Il “mese” verdiano – ottobre, quello in cui nacque il compositore – si conclude con una produzione di “Simon Boccanegra” al Teatro Massimo di Palermo. Oltre al Festival di Parma ed alla “trilogia” popolare fiorentina (di cui al “Dom” del 17 ottobre), il mese è stato caratterizzato da una vera e propria pletora di messe in scena (spesso riprese) di “La Traviata”
“Boccanegra” è stata una delle più “maledette” tra le “opere maledette” di Verdi. Fu un tonfo alla “prima” a La Fenice nel 1857; rimaneggiata nel libretto e nella musica, ebbe esiti modesti nelle riprese a Reggio Emilia, Milano, Napoli e Firenze nel 1858-59. Ripensata, con l’aiuto di Arrigo Boito che rimise mano a parti essenziali del libretto, fu un successo di breve durata quando la versione adesso corrente raggiunse La Scala nel 1881. Nell’ultimo scorcio dell’Ottocento e nella prima metà del Novecento, venne dimenticata; Gino Marinuzzi, consapevole che si trattasse di un capolavoro unico nel teatro verdiano ed europeo più in generale, tentò di rilanciarla, a Roma, nel 1934. Da allora, “Boccanegra” ha ripreso un lento cammino, giungendo alla consacrazione internazionale vera e propria all’inizio degli Anni 70 grazie a due edizioni eccellenti, ma molto differenti: quella di Gianandrea Gavazzeni, tragica, cupa, quasi infernale (ascoltabile in un mirabile cd della Rca, nettamente superiore ad una sempre curata da Gavazzeni pochi anni prima), e quella di Claudio Abbado, invece, dolce, densa di colori chiari e di volumi leggeri (impareggiabili le evocazioni marine) che in un allestimento di Strehler e Frigerio ha viaggiato il mondo (anche Londra, Parigi, Mosca, Washington e Vienna) ed è disponibile in cd e in DvD..

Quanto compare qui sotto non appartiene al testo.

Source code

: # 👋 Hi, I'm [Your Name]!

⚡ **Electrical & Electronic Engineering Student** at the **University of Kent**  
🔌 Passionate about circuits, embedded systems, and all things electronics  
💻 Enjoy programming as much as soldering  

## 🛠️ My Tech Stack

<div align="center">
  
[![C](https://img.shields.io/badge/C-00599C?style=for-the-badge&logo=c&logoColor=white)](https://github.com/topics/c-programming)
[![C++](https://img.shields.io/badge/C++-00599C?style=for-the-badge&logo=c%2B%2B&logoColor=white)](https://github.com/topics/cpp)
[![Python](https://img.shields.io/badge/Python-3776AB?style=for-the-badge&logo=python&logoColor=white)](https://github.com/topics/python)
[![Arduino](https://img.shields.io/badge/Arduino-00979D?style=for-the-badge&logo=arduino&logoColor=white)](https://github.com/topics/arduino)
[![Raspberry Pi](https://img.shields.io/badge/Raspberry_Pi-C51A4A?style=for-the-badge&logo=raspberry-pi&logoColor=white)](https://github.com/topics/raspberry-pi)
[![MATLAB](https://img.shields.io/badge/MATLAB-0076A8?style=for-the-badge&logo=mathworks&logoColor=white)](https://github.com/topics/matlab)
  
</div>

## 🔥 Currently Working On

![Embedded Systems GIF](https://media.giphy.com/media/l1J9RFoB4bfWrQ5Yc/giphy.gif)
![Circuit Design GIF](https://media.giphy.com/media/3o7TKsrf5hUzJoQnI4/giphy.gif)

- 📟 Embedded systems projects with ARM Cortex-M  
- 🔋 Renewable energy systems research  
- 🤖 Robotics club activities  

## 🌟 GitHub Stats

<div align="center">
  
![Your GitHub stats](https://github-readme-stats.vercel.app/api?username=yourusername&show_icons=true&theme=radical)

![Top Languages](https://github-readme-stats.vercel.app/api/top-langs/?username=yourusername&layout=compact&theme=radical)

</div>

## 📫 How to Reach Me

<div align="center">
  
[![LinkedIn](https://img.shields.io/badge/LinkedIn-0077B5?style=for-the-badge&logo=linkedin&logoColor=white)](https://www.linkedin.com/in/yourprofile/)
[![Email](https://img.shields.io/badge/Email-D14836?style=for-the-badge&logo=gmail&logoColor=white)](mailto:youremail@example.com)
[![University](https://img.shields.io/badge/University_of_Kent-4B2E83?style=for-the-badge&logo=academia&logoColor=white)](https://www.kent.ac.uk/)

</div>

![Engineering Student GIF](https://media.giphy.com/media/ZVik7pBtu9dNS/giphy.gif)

La “maledizione” di “Boccanegra” è da imputarsi ad un libretto intricatissimo ed ad una partitura bifronte, rivolta in parte verso il passato ma pure lanciata verso l’avvenire (si pensi all’impiego dei fagotti e del clarinetto basso, inconcepibile senza l’esperienza wagneriana). Sfoltito da tutti i ciarpami del melodramma ottocentesco, “Boccanegra” è un sofferto apologo sulla politica “bassa” e sulla famiglia. La vicenda ha poco a vedere con la storia del Simon Boccanegra che fu , in effetti, il primo Doge di Genova poiché romanzata a tinte forti, come era costume della letteratura popolare dell’epoca. Il “corsaro” Simone, uomo del mare (da dove scaccia i saraceni che mirano a pirateggiare nelle coste tirreniche), è costretto ad entrare in politica nella speranza di potere sposare la donna amata, di stirpe patrizia. Diventa, quindi, Doge ma la sua donna muore e la loro figlia viene rapita. Per un quarto di secolo esercita il potere diventando sempre più solo, e sempre più lontano dal suo mare. Ha una visione politica “alta” ma è preso nella trappole di una politica “bassa”, fatta di nepotismi , di favori, di intrighi, di colpi bassi. Quando ritrova la figlia e quando scopre affetto paterno per il giovane di cui lei è innamorata, è troppo tardi: il gioco del potere lo annienta, mentre sta per riavvicinarsi al suo mare. A questo dramma “privato”, se ne affianca uno “pubblico”: la lungimiranza politica di Boccanegra, l’appello alla fine delle guerre tra Genova e Venezia ed il sogno di un’Italia unita, non è compreso né dai patrizi né dai plebei ed anzi innesca l’intrigo di tradimenti che porta alla catarsi finale, illuminata dalla speranza che suo genero potrà continuare sul suo cammino.
L’allestimento di Giorgio Galllione ha debuttato circa due anni fa a Bologna: mostra una Genova in bianco e nero in cui elementi scenici essenziali contrassegnano i vari ambienti. Allora, l’attenzione era puntata sulla direzione musicale affidata a Michele Mariotti, 28nne enfant prodige, che offrì una lettura della partitura è puntuale, ma monocorde, priva sia della brezza marina (che pervade la scrittura orchestrale) né i momenti di maggiore intensità lirica (il primo quadro del primo atto). A Palermo la direzione musicale è affidata ad un maestro concertatore di grande esperienza: Philippe Auguin, reduce di trionfi wagneriani a Vienna. Tra le voci il Boccanegra di Roberto Frontali si confronta con un Jacopo Fiesco di lusso, Ferluccio Furlanetto ed al diabolico Paolo Albiani dà voce e volto Ventseslav Anastasov. Maria è una Amarilli Nizza in grande spolvero e Adorno un Walter Fraccaro “spinto” come si deve. Un ottimo modo, in breve, di chiudere il “mese verdiano”.